• RECORDS SHOWN
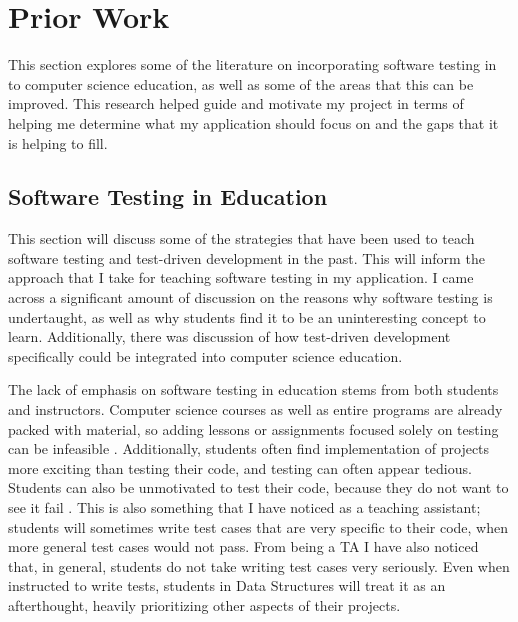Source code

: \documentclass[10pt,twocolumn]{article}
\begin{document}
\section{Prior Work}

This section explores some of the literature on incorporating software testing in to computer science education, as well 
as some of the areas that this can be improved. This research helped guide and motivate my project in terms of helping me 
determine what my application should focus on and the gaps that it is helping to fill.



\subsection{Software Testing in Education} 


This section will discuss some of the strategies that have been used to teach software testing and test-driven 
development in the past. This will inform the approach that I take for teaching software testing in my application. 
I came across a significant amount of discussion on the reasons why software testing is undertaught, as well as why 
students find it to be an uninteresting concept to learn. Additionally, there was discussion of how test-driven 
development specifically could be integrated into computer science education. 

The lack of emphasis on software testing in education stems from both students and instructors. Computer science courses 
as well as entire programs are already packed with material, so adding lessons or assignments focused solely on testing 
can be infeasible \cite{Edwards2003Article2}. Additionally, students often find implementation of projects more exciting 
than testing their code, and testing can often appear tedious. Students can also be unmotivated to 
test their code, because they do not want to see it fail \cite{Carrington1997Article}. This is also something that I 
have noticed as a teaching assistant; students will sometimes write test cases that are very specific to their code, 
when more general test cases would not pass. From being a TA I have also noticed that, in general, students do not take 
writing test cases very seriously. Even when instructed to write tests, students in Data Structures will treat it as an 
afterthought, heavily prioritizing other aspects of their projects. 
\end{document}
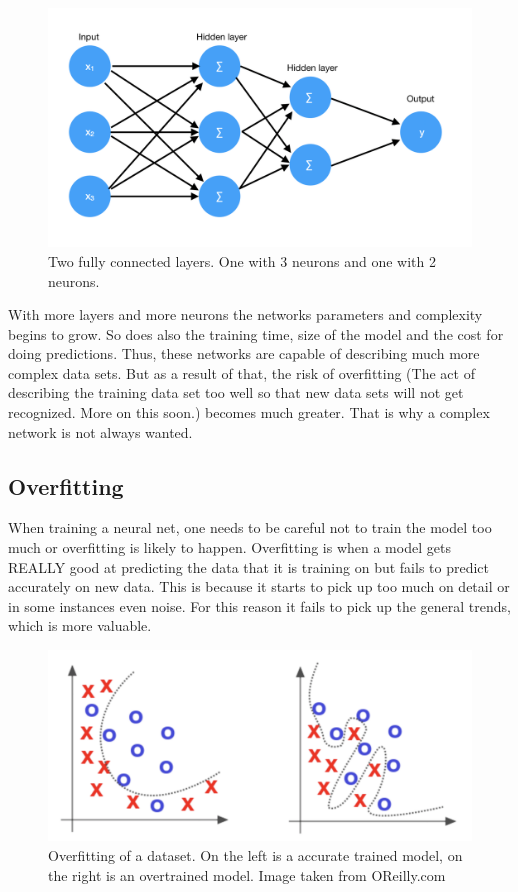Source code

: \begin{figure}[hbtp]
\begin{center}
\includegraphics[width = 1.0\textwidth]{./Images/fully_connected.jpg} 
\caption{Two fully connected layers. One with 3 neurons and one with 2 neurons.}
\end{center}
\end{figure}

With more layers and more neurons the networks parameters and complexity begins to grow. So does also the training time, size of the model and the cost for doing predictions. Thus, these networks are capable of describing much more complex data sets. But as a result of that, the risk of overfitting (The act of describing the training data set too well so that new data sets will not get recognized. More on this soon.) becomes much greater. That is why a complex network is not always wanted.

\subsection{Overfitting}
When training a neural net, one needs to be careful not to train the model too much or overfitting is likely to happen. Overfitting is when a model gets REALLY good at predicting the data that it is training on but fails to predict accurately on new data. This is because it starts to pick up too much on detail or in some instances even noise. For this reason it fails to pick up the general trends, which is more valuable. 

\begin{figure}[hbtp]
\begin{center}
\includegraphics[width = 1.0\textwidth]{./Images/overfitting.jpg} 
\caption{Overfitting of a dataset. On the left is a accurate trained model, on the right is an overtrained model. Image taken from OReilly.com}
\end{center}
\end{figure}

---

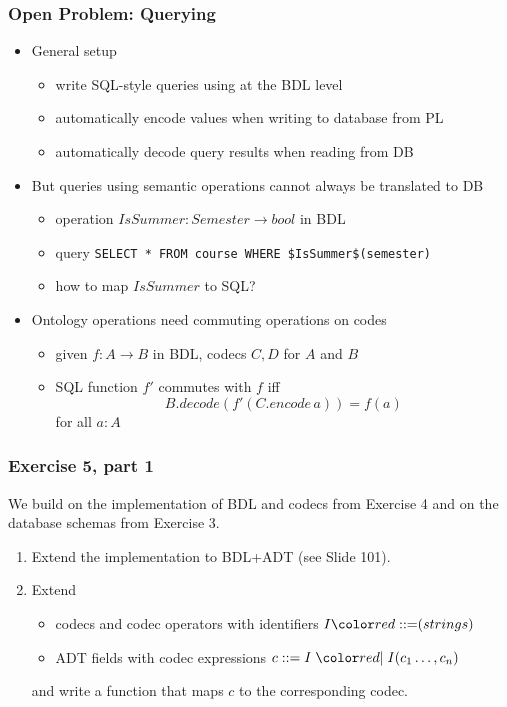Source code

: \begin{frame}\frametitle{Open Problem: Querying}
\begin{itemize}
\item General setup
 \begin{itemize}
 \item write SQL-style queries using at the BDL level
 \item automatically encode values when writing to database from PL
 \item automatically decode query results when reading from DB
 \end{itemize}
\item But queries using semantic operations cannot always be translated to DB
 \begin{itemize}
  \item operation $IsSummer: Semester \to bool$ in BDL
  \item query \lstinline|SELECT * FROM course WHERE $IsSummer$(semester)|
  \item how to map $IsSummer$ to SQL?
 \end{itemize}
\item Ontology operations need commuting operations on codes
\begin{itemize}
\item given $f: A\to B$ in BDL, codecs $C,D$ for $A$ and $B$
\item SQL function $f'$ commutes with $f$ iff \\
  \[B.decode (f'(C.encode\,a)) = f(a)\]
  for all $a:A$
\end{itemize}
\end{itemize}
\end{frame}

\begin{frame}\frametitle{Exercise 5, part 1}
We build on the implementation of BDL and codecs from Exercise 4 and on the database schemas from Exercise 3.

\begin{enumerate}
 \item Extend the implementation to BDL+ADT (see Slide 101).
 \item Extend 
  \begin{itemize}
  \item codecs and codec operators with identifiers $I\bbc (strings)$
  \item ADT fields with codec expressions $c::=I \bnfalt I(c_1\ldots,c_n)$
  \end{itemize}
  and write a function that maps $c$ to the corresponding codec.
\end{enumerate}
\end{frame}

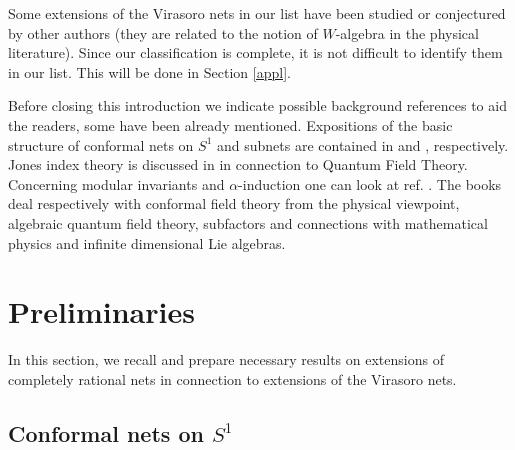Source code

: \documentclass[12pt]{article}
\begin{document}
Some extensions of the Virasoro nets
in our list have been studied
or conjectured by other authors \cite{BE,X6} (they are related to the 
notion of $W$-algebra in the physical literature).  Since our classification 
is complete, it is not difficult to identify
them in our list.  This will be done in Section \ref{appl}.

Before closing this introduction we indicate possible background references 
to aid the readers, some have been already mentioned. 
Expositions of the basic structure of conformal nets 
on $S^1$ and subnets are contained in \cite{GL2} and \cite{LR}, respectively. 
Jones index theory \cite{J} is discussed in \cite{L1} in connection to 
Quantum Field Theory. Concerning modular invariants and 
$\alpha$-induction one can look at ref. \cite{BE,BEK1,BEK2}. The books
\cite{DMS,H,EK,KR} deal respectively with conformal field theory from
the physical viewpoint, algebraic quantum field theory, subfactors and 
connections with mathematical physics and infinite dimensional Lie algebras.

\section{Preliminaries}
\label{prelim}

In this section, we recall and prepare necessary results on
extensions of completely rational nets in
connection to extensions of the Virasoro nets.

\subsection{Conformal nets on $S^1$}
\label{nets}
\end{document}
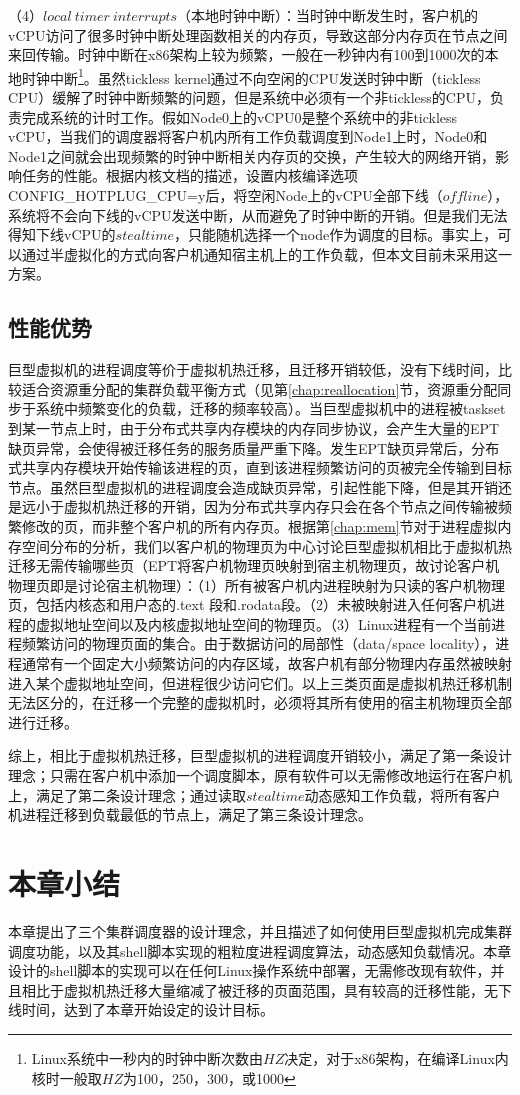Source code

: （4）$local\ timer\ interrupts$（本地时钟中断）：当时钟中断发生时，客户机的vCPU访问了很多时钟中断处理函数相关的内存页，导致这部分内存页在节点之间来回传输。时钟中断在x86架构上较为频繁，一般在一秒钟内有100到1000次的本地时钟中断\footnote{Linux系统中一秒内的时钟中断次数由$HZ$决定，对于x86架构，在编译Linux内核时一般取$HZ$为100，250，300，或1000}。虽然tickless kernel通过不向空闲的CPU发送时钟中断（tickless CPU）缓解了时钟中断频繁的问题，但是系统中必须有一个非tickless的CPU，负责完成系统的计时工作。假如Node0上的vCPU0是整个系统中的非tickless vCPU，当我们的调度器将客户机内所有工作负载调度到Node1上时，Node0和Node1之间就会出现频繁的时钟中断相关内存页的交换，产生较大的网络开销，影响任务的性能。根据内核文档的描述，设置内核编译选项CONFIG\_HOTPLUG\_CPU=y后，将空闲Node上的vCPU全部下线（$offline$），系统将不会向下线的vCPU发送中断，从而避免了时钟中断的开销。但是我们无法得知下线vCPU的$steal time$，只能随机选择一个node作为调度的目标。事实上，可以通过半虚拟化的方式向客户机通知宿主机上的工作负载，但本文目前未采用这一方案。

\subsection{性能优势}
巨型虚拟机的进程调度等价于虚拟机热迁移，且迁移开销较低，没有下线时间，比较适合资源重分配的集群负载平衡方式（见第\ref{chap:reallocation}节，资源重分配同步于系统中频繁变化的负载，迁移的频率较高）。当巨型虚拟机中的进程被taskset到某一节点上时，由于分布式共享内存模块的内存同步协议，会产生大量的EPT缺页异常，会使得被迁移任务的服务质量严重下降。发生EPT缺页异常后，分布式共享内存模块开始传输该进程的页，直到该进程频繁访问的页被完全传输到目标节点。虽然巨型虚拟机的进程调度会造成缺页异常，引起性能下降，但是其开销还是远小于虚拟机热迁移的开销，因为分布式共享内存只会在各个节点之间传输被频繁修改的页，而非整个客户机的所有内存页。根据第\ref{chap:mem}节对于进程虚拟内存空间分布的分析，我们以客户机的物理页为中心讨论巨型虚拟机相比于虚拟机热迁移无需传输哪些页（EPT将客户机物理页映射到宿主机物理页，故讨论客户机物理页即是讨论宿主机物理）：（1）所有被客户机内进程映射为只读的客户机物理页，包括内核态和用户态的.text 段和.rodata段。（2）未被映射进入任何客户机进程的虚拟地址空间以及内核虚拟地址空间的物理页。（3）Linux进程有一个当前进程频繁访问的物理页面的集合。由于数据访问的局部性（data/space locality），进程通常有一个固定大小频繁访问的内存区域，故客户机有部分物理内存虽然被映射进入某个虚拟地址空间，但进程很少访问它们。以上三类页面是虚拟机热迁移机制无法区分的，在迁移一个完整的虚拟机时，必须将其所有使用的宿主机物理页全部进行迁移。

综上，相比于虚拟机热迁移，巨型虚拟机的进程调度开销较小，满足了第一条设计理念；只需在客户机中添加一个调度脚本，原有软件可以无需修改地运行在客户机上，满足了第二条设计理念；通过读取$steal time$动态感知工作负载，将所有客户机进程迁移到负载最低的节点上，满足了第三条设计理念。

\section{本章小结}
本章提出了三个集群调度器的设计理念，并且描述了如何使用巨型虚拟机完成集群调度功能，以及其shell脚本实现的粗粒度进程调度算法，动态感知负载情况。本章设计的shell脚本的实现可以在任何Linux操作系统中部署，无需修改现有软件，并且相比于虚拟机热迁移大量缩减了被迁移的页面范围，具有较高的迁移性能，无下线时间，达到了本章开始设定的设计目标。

• WHAT YOU NEED TO DO
I would like the exact lines from the data above, starting with the one that holds "(see Slide 101)." and going on through the one that holds "extensions of completely rational nets in", without the pictures.

• THE ANSWER
 \item Extend the implementation to BDL+ADT (see Slide 101).
 \item Extend 
  \begin{itemize}
  \item codecs and codec operators with identifiers $I\bbc (strings)$
  \item ADT fields with codec expressions $c::=I \bnfalt I(c_1\ldots,c_n)$
  \end{itemize}
  and write a function that maps $c$ to the corresponding codec.
\end{enumerate}
\end{frame}

Source code

: \documentclass[12pt]{article}
\begin{document}
Some extensions of the Virasoro nets
in our list have been studied
or conjectured by other authors \cite{BE,X6} (they are related to the 
notion of $W$-algebra in the physical literature).  Since our classification 
is complete, it is not difficult to identify
them in our list.  This will be done in Section \ref{appl}.

Before closing this introduction we indicate possible background references 
to aid the readers, some have been already mentioned. 
Expositions of the basic structure of conformal nets 
on $S^1$ and subnets are contained in \cite{GL2} and \cite{LR}, respectively. 
Jones index theory \cite{J} is discussed in \cite{L1} in connection to 
Quantum Field Theory. Concerning modular invariants and 
$\alpha$-induction one can look at ref. \cite{BE,BEK1,BEK2}. The books
\cite{DMS,H,EK,KR} deal respectively with conformal field theory from
the physical viewpoint, algebraic quantum field theory, subfactors and 
connections with mathematical physics and infinite dimensional Lie algebras.

\section{Preliminaries}
\label{prelim}

In this section, we recall and prepare necessary results on
extensions of completely rational nets in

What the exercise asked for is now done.